#### Directions:
Scan the data below and state the number of lines that include the word "used", adding no comment.
-------- Provided data --------
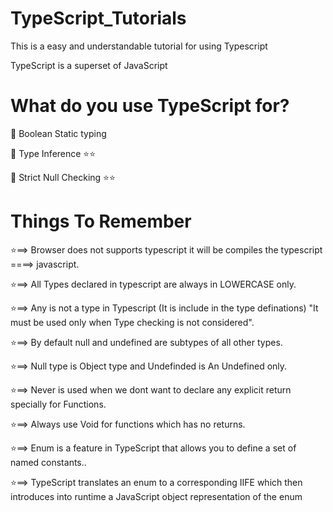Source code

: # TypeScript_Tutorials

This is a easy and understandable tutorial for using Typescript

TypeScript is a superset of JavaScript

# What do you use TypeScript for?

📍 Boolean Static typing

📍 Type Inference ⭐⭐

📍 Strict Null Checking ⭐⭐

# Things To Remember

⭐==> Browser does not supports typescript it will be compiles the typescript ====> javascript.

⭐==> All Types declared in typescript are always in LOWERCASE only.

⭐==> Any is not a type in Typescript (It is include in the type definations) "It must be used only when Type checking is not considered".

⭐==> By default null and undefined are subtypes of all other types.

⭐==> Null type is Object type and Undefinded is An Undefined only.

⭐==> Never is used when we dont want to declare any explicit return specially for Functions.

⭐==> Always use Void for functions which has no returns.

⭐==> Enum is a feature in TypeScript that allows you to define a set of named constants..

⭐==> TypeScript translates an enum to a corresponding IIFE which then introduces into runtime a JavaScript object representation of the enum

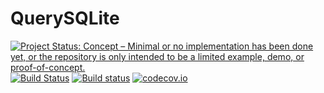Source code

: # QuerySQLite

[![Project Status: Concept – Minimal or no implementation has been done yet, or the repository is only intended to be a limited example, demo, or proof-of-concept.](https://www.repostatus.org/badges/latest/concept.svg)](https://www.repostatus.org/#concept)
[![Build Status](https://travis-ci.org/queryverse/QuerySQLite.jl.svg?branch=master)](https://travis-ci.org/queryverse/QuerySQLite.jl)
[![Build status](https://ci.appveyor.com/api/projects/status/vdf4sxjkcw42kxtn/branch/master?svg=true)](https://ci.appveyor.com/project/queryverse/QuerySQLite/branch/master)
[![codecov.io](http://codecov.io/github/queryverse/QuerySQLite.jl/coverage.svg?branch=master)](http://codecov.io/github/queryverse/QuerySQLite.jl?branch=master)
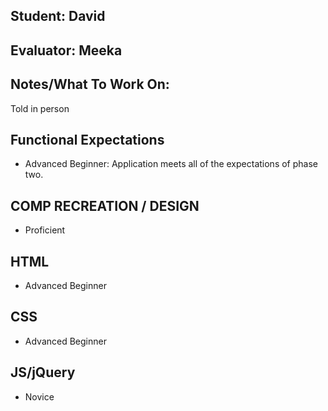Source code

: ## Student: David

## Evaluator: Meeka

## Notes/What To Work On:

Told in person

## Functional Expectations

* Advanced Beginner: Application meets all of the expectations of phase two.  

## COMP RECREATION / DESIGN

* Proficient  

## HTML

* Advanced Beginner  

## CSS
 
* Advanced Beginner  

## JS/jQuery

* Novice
--------
#### Answer to this task:
2